Love's Great Adventure (yes, they do use the underrated Ultravox song on the soundtrack) is played out in a much more low key fashion. Trevor (Pemberton) and Julia (Debbie Rush) are a loving couple who live with their daughter Mia (Gaby French) and adorable grandson Connor (Olly Hudson-Croker). 

There's a son, Patrick (Bobby Schofield), too but he seems to have got in with a bad lot and got himself into a lot of trouble. Patrick's problems aside, family life is a happy and loving one. There's spaghetti hoops, cuddles, driving lessons, baking, and endless banter about grandma's knickers. They put me in mind of the opening line of Tolstoy's Anna Karenina:- "happy families are all alike".

Tolstoy follows that with "every unhappy family is unhappy in its own way" but it's unfair to say that Trevor and Julia's family is unhappy. It's simply that there's stuff, hidden stuff, going on behind the scenes. Why has Trevor got a black eye and why has their careful budgeting to ensure that they have their usual merry Christmas gone so awry. You'll barely notice that Love's Great Adventure is a semi-improvised episode but you will drawn into a resonant and emotional drama that is all the more powerful for what it refuses to show and only hints at.

 

It could have been my number one for this series but instead I've plumped for the final episode. The Stakeout is Inside No.9's riff on Line Of Duty. PC Thompson (Pemberton) is an old fashioned copper who's recently witnessed his long time police partner and friend stabbed to death. He's been assigned to a stakeout in a graveyard and paired up with SPC Varney (Shearsmith).
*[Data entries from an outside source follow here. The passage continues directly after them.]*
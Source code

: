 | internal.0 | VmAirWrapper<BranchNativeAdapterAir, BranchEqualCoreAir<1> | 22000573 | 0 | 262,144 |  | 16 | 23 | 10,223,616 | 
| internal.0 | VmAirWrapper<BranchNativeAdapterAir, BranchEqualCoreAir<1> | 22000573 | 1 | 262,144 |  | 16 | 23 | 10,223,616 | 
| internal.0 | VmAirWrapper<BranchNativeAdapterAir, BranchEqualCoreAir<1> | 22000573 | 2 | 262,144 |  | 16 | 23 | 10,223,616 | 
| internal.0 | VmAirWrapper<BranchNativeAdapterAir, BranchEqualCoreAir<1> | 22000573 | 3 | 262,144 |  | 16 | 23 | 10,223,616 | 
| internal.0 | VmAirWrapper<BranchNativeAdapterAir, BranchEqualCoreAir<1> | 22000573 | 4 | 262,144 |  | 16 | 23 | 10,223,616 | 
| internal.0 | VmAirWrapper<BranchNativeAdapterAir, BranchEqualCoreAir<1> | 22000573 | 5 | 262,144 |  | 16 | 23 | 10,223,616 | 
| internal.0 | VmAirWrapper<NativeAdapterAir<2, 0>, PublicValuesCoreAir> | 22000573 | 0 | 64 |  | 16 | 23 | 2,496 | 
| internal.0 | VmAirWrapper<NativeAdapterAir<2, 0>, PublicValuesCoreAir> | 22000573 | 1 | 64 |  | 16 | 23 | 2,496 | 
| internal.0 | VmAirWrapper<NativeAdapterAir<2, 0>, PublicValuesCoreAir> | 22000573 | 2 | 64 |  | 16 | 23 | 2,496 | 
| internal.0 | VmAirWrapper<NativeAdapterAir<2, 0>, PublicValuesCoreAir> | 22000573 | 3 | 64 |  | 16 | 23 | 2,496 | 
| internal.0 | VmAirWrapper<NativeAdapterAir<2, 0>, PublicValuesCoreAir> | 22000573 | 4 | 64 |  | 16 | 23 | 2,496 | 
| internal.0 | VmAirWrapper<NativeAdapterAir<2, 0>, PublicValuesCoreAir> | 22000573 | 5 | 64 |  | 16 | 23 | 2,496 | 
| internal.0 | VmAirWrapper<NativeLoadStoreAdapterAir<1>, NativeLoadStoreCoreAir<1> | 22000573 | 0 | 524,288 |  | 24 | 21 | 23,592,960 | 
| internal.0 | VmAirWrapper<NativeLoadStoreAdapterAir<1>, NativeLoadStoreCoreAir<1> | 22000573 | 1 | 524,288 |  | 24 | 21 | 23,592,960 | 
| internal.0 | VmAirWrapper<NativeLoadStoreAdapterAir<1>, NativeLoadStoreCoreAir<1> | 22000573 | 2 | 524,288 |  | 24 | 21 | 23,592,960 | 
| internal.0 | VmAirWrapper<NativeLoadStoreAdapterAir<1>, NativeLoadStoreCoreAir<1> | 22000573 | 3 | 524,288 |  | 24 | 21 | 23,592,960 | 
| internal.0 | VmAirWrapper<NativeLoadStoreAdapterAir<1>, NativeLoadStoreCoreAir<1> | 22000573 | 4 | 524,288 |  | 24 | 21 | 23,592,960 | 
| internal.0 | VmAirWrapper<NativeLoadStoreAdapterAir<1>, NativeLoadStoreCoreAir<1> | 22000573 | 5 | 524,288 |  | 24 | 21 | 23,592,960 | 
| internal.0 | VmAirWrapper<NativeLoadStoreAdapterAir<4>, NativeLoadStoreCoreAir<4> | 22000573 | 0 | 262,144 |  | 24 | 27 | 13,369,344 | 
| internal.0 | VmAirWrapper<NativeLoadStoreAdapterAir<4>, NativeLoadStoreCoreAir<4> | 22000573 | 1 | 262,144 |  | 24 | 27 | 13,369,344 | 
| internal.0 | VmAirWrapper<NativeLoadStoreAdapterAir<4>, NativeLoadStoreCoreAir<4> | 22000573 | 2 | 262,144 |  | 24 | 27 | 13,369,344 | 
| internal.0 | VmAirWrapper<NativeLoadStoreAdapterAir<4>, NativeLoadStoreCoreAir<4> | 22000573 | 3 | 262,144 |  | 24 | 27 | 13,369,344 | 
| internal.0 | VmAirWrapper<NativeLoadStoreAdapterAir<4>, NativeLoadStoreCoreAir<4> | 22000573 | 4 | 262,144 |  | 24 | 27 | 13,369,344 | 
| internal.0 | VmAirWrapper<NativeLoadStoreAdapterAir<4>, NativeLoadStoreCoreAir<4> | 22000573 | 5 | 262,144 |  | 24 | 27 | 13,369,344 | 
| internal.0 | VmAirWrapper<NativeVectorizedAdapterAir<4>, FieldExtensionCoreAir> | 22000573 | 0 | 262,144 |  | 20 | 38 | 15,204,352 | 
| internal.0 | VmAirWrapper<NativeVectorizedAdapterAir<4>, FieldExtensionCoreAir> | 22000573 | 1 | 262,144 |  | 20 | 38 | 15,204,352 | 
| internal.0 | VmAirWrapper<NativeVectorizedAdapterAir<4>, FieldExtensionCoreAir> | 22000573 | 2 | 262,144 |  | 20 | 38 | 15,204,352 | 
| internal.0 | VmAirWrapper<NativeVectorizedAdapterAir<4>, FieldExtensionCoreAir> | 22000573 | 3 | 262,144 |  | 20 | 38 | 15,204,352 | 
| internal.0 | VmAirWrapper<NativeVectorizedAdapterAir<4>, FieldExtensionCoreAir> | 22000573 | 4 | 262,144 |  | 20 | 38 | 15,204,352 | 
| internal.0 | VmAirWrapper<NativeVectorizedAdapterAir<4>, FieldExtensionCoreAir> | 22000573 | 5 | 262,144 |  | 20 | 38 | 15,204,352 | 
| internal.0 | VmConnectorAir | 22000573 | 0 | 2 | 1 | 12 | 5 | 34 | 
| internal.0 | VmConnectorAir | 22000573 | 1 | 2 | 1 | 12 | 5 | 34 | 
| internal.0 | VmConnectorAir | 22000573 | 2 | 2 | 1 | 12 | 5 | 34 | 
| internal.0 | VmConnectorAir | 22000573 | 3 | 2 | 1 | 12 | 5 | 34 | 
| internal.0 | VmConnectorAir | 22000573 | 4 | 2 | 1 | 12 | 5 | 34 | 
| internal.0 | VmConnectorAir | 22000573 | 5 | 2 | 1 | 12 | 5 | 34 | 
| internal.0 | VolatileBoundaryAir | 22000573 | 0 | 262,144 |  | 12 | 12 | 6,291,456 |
Varney's a vegan, well - a 'flexitarian', and a teetotaller. He's "really sensitive to smells" and, unlike Thompson, he believes in talking about one's emotions. He's also curious to find out what exactly happened to Thompson's former partner.

Which doesn't, at first, endear him to the more senior copper. One who makes it very clear he's the Shaun Ryder to Varney's Bez. A parlour game, 'Fortunately, Unfortunately' eventually brings them together but soon things start to get very claustrophobic and somewhat confusing. The Stakeout, as it reaches its end, plays on of the oldest, and scariest, horror tropes I know and it does so rather fantastically. Not for the first time with this programme, a chill shot up my back.